### WHAT YOU NEED TO DO
The word "username" may appear in lines of the data below. Say how many lines hold it, giving only the number.

### EXTRACTED ENTRIES
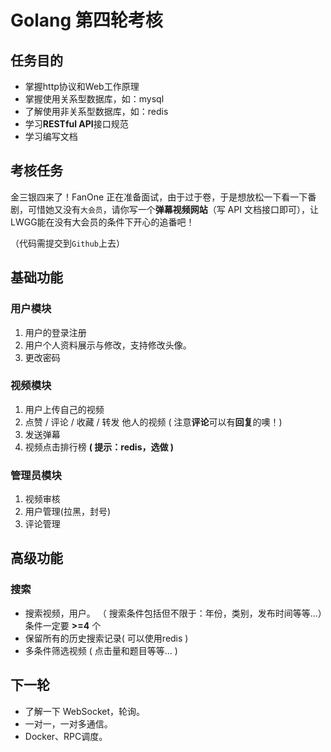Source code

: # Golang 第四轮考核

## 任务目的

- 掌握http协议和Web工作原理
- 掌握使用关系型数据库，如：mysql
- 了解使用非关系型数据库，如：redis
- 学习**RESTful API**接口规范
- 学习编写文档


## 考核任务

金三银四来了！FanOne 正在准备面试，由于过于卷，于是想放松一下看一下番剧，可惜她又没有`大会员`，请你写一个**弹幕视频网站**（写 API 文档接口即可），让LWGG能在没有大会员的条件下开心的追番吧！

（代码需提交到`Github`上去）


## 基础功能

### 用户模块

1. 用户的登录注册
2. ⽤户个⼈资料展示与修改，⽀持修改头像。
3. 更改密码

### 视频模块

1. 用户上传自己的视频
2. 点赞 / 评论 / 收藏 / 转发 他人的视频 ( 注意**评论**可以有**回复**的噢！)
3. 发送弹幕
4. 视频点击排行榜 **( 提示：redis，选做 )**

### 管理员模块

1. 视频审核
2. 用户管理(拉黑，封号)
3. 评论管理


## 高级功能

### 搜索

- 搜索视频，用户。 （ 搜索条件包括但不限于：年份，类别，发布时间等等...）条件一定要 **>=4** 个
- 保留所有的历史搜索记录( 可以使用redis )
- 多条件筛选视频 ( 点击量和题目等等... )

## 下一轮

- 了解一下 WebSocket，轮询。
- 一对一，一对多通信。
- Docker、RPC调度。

==

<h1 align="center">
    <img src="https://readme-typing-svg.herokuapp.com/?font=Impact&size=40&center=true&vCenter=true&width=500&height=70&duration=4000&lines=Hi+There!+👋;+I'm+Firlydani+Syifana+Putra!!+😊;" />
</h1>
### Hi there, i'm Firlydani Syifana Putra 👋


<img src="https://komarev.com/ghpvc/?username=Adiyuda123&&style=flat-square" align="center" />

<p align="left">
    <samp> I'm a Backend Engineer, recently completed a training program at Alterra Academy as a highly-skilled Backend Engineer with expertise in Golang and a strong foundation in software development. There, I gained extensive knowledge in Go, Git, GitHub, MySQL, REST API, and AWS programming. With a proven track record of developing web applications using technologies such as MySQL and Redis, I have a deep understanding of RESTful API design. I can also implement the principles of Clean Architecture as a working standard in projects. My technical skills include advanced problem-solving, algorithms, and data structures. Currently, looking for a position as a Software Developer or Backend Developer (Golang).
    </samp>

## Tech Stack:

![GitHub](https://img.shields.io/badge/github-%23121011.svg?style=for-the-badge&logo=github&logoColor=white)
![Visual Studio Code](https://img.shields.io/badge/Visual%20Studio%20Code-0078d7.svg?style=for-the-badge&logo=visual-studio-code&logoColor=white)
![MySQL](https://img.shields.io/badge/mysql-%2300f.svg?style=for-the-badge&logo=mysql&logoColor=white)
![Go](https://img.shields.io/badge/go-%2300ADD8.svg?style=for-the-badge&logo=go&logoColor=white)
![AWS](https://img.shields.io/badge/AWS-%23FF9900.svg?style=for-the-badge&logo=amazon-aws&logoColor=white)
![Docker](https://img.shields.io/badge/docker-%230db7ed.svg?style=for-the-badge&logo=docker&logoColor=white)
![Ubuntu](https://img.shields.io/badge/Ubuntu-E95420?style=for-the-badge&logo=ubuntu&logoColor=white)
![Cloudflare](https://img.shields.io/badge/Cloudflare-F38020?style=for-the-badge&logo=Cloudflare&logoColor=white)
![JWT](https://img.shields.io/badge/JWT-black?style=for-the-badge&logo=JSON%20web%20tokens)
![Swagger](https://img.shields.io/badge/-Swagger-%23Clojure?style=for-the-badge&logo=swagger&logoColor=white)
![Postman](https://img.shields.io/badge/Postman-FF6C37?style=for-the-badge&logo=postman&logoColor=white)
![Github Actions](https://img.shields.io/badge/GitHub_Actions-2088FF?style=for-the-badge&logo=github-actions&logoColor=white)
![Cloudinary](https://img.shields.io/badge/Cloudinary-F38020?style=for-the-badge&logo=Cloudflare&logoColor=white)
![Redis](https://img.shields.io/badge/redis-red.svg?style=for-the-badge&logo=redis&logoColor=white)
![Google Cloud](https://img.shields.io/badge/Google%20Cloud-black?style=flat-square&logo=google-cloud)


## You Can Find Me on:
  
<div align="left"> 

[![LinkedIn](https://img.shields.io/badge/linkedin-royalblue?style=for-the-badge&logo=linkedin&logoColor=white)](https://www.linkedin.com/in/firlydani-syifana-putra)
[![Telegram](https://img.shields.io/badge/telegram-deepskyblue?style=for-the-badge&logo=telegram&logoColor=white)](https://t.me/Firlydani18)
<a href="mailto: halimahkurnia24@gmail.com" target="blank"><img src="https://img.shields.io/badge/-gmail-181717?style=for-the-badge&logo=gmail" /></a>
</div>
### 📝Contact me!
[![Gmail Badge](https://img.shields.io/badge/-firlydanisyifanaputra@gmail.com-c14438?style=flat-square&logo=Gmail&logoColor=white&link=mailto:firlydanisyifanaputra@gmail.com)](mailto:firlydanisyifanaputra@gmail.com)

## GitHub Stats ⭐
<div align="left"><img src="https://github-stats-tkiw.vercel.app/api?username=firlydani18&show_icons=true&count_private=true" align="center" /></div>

### ANSWER FOR THIS EXERCISE
2